Extracted data entries:
..............................

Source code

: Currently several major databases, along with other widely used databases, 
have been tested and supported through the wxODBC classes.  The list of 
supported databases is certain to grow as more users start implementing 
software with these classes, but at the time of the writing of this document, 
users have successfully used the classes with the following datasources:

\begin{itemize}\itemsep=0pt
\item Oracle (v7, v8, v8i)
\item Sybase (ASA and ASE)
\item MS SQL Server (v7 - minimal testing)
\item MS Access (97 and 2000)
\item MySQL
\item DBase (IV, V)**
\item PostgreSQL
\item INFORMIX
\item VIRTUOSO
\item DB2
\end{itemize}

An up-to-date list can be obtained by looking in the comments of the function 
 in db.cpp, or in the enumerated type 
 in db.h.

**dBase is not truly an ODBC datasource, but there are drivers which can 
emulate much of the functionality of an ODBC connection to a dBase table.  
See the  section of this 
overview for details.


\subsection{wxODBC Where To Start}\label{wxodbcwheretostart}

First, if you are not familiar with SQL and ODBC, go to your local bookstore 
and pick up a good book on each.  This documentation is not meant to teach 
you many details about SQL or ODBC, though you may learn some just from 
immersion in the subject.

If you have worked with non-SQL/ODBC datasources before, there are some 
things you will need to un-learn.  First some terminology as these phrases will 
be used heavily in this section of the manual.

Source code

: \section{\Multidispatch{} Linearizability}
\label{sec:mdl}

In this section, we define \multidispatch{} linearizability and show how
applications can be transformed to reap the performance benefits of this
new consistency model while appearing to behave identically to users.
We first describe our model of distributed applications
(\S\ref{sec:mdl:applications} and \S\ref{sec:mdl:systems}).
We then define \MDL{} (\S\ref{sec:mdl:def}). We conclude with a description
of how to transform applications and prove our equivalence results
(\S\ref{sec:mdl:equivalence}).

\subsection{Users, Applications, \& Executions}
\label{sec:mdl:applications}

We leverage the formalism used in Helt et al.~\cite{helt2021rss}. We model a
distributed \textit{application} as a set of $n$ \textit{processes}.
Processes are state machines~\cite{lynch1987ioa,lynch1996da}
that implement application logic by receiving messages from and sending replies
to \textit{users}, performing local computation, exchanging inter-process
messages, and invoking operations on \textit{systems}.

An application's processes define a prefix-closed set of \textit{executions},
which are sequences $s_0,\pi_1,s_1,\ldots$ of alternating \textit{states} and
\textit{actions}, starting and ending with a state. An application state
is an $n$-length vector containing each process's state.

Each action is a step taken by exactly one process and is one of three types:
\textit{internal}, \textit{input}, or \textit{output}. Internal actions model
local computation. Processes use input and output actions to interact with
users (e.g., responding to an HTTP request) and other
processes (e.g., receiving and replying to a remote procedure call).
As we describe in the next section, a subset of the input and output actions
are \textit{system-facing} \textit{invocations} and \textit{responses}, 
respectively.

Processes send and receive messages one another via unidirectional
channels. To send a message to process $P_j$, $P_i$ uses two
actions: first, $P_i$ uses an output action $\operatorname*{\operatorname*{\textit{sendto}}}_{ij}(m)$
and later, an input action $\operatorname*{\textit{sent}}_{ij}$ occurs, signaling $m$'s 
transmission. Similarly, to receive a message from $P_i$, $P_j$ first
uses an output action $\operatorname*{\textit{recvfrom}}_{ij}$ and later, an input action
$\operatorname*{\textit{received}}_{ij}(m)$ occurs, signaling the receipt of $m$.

..............................

_What you have to do:_
The full set of entries must be transcribed exactly.

_Response to this task:_
Source code

: Currently several major databases, along with other widely used databases, 
have been tested and supported through the wxODBC classes.  The list of 
supported databases is certain to grow as more users start implementing 
software with these classes, but at the time of the writing of this document, 
users have successfully used the classes with the following datasources:

\begin{itemize}\itemsep=0pt
\item Oracle (v7, v8, v8i)
\item Sybase (ASA and ASE)
\item MS SQL Server (v7 - minimal testing)
\item MS Access (97 and 2000)
\item MySQL
\item DBase (IV, V)**
\item PostgreSQL
\item INFORMIX
\item VIRTUOSO
\item DB2
\end{itemize}

An up-to-date list can be obtained by looking in the comments of the function 
 in db.cpp, or in the enumerated type 
 in db.h.

**dBase is not truly an ODBC datasource, but there are drivers which can 
emulate much of the functionality of an ODBC connection to a dBase table.  
See the  section of this 
overview for details.


\subsection{wxODBC Where To Start}\label{wxodbcwheretostart}

First, if you are not familiar with SQL and ODBC, go to your local bookstore 
and pick up a good book on each.  This documentation is not meant to teach 
you many details about SQL or ODBC, though you may learn some just from 
immersion in the subject.

If you have worked with non-SQL/ODBC datasources before, there are some 
things you will need to un-learn.  First some terminology as these phrases will 
be used heavily in this section of the manual.

Source code

: \section{\Multidispatch{} Linearizability}
\label{sec:mdl}

In this section, we define \multidispatch{} linearizability and show how
applications can be transformed to reap the performance benefits of this
new consistency model while appearing to behave identically to users.
We first describe our model of distributed applications
(\S\ref{sec:mdl:applications} and \S\ref{sec:mdl:systems}).
We then define \MDL{} (\S\ref{sec:mdl:def}). We conclude with a description
of how to transform applications and prove our equivalence results
(\S\ref{sec:mdl:equivalence}).

\subsection{Users, Applications, \& Executions}
\label{sec:mdl:applications}

We leverage the formalism used in Helt et al.~\cite{helt2021rss}. We model a
distributed \textit{application} as a set of $n$ \textit{processes}.
Processes are state machines~\cite{lynch1987ioa,lynch1996da}
that implement application logic by receiving messages from and sending replies
to \textit{users}, performing local computation, exchanging inter-process
messages, and invoking operations on \textit{systems}.

An application's processes define a prefix-closed set of \textit{executions},
which are sequences $s_0,\pi_1,s_1,\ldots$ of alternating \textit{states} and
\textit{actions}, starting and ending with a state. An application state
is an $n$-length vector containing each process's state.

Each action is a step taken by exactly one process and is one of three types:
\textit{internal}, \textit{input}, or \textit{output}. Internal actions model
local computation. Processes use input and output actions to interact with
users (e.g., responding to an HTTP request) and other
processes (e.g., receiving and replying to a remote procedure call).
As we describe in the next section, a subset of the input and output actions
are \textit{system-facing} \textit{invocations} and \textit{responses}, 
respectively.

Processes send and receive messages one another via unidirectional
channels. To send a message to process $P_j$, $P_i$ uses two
actions: first, $P_i$ uses an output action $\operatorname*{\operatorname*{\textit{sendto}}}_{ij}(m)$
and later, an input action $\operatorname*{\textit{sent}}_{ij}$ occurs, signaling $m$'s 
transmission. Similarly, to receive a message from $P_i$, $P_j$ first
uses an output action $\operatorname*{\textit{recvfrom}}_{ij}$ and later, an input action
$\operatorname*{\textit{received}}_{ij}(m)$ occurs, signaling the receipt of $m$.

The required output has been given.